Saved data entries:
----

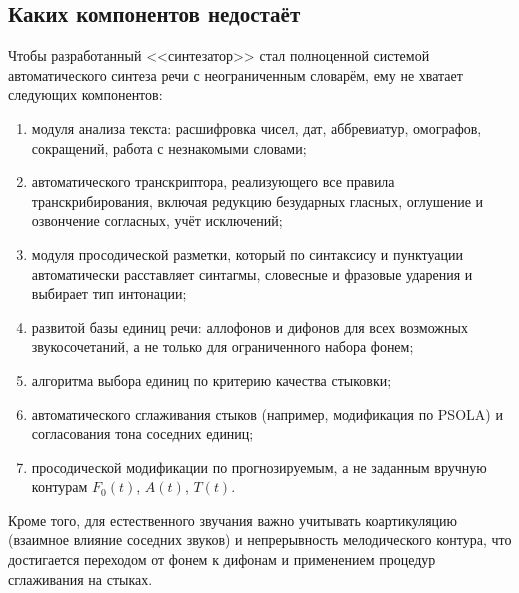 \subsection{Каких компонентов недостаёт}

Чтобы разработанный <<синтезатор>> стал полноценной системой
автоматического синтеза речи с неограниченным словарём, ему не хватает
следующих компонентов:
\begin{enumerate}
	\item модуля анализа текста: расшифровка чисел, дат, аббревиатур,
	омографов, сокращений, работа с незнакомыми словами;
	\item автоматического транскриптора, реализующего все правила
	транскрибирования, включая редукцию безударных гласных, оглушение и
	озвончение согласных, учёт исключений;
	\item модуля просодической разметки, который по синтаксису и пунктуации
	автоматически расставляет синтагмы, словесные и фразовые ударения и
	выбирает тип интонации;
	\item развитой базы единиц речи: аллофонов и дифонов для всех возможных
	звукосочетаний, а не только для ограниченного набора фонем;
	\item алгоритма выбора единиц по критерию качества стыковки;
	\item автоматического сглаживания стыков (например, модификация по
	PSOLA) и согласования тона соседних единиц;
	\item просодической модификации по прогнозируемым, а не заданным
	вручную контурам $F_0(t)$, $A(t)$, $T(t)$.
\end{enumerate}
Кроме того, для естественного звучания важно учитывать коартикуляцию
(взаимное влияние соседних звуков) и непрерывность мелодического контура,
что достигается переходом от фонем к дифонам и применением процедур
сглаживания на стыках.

----

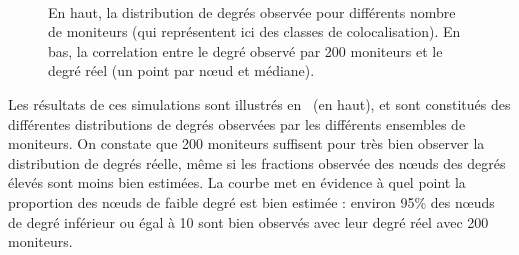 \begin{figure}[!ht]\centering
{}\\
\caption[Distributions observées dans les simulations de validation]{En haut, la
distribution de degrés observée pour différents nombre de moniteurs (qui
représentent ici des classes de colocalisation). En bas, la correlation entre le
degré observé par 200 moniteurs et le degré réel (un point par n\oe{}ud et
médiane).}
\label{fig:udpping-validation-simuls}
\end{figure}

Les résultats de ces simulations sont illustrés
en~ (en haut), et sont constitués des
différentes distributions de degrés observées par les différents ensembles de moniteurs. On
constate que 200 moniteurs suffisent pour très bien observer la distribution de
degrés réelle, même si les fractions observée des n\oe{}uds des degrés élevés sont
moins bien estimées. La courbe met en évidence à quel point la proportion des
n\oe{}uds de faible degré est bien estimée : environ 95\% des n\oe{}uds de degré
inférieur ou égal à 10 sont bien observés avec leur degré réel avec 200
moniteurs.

----

- _Work task_:
Could you set down, word for word, only the lines above from the line with "что достигается переходом" to the line with "сглаживания на стыках.", including both?

- _Solution for this problem_:
что достигается переходом от фонем к дифонам и применением процедур
сглаживания на стыках.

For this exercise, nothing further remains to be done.